▸ RECORDS FOR THE EXERCISE:
:::

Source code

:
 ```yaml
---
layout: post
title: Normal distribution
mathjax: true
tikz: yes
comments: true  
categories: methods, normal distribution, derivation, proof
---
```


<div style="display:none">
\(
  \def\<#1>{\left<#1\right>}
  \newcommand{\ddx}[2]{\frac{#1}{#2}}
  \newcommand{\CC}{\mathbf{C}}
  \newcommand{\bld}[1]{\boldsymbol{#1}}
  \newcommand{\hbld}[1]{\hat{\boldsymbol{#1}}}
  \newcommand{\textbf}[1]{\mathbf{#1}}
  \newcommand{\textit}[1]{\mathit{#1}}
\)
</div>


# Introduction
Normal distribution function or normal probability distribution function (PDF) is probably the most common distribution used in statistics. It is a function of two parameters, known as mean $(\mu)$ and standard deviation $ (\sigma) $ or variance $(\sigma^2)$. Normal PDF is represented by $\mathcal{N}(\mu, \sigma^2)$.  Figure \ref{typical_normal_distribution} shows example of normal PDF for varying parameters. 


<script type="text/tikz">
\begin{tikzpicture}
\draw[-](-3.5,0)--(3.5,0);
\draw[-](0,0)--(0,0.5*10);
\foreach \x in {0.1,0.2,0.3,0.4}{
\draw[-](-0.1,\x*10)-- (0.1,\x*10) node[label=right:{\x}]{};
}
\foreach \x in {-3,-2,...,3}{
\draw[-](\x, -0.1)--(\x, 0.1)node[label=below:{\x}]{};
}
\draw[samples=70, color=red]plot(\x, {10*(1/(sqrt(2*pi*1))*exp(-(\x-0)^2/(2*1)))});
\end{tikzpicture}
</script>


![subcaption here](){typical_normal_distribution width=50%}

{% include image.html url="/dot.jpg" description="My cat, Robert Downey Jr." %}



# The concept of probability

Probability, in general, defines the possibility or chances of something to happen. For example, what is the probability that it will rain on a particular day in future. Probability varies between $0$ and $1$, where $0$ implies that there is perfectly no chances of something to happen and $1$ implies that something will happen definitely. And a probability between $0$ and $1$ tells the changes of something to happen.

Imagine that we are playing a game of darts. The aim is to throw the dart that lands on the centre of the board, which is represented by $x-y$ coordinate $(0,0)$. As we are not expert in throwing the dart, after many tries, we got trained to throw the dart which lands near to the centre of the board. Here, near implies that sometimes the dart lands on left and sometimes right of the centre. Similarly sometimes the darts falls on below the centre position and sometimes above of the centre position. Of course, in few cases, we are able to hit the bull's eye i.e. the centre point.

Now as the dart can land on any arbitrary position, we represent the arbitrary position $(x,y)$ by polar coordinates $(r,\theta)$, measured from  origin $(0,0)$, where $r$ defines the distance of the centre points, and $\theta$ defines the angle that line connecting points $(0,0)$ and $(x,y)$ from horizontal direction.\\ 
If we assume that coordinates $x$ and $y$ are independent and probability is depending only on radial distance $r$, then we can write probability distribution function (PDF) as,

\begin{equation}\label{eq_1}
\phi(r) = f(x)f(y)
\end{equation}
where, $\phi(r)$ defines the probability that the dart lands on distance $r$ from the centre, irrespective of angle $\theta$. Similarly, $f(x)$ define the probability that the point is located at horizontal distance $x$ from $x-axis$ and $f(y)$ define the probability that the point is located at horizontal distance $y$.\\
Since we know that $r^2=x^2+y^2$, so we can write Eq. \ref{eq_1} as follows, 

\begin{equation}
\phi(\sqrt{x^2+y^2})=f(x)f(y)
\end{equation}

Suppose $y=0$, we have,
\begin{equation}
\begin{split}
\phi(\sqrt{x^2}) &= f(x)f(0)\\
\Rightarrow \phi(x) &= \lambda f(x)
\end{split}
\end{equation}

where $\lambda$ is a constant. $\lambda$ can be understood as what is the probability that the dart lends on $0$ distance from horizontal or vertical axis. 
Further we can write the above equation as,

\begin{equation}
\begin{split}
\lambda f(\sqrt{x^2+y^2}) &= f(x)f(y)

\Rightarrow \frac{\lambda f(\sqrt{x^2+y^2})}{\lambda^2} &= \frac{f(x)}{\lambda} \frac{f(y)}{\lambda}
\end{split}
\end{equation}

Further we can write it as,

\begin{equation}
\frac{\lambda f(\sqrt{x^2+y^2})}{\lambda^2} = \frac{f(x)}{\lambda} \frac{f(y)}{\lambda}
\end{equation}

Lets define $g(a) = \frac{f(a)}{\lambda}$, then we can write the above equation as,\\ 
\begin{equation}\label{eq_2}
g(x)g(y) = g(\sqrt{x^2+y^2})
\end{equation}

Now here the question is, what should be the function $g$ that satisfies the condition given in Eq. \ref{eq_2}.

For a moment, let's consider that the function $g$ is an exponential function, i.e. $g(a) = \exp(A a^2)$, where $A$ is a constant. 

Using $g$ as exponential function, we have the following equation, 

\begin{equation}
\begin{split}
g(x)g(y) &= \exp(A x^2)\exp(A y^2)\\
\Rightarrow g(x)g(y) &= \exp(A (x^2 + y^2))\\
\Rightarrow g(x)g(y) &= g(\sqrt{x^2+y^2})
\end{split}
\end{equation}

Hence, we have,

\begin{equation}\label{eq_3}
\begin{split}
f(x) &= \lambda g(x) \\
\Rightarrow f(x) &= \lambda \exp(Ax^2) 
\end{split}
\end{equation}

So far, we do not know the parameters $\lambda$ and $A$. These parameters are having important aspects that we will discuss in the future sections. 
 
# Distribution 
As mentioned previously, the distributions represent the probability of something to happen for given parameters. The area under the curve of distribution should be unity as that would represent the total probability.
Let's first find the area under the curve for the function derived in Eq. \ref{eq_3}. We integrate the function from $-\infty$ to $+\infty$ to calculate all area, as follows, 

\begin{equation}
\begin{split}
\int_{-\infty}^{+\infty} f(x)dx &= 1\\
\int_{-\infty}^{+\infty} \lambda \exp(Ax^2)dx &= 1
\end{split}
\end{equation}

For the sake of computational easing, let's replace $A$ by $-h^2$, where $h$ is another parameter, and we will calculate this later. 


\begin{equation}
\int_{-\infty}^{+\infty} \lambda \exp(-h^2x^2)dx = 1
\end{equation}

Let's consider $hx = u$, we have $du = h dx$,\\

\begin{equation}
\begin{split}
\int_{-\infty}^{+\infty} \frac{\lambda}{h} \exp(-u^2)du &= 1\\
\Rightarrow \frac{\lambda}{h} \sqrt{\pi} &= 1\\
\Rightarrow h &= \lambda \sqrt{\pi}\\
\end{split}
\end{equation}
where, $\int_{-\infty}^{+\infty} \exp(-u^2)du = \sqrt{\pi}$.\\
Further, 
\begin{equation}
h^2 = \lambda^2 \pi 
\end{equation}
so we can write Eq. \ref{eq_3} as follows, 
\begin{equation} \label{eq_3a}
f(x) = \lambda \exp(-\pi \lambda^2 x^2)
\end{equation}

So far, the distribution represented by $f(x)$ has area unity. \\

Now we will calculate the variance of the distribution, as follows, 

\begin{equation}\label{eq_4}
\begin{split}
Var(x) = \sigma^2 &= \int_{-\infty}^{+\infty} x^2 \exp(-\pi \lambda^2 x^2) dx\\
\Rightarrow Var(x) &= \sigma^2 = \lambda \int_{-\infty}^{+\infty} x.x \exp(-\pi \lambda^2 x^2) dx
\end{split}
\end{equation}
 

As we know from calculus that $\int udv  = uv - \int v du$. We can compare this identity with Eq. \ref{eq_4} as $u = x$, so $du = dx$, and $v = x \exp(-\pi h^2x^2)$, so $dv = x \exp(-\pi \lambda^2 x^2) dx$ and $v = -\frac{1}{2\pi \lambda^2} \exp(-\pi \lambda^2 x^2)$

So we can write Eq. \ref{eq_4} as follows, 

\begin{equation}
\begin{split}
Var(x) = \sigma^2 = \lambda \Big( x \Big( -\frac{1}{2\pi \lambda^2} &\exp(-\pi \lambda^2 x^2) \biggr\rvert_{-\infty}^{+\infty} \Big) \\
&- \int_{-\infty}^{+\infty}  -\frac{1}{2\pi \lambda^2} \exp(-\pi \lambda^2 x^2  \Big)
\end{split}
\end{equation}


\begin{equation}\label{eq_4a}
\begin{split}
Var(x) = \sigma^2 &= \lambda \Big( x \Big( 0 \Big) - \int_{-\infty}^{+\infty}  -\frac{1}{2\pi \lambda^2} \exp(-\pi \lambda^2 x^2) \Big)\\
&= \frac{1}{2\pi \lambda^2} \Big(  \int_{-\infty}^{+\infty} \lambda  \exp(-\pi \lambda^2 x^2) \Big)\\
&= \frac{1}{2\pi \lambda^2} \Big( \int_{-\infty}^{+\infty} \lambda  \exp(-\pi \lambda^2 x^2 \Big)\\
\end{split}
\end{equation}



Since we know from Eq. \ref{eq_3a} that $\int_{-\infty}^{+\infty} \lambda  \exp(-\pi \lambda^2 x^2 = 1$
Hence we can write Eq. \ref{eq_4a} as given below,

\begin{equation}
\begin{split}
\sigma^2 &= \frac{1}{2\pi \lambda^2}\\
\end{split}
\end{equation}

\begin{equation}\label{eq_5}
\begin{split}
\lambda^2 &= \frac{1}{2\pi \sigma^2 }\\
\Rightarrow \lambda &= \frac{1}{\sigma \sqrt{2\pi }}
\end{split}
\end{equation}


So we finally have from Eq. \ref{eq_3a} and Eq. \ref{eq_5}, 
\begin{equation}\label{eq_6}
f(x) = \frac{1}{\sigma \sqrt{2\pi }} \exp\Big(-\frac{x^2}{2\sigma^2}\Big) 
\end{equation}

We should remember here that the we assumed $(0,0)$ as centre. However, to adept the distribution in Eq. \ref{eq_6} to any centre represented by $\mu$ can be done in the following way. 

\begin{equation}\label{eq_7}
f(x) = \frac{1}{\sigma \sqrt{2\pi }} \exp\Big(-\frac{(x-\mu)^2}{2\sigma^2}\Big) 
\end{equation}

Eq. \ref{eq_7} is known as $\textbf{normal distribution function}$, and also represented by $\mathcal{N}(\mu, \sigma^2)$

:::

Tell how many lines of the listing above contain "constant", giving the number alone.

2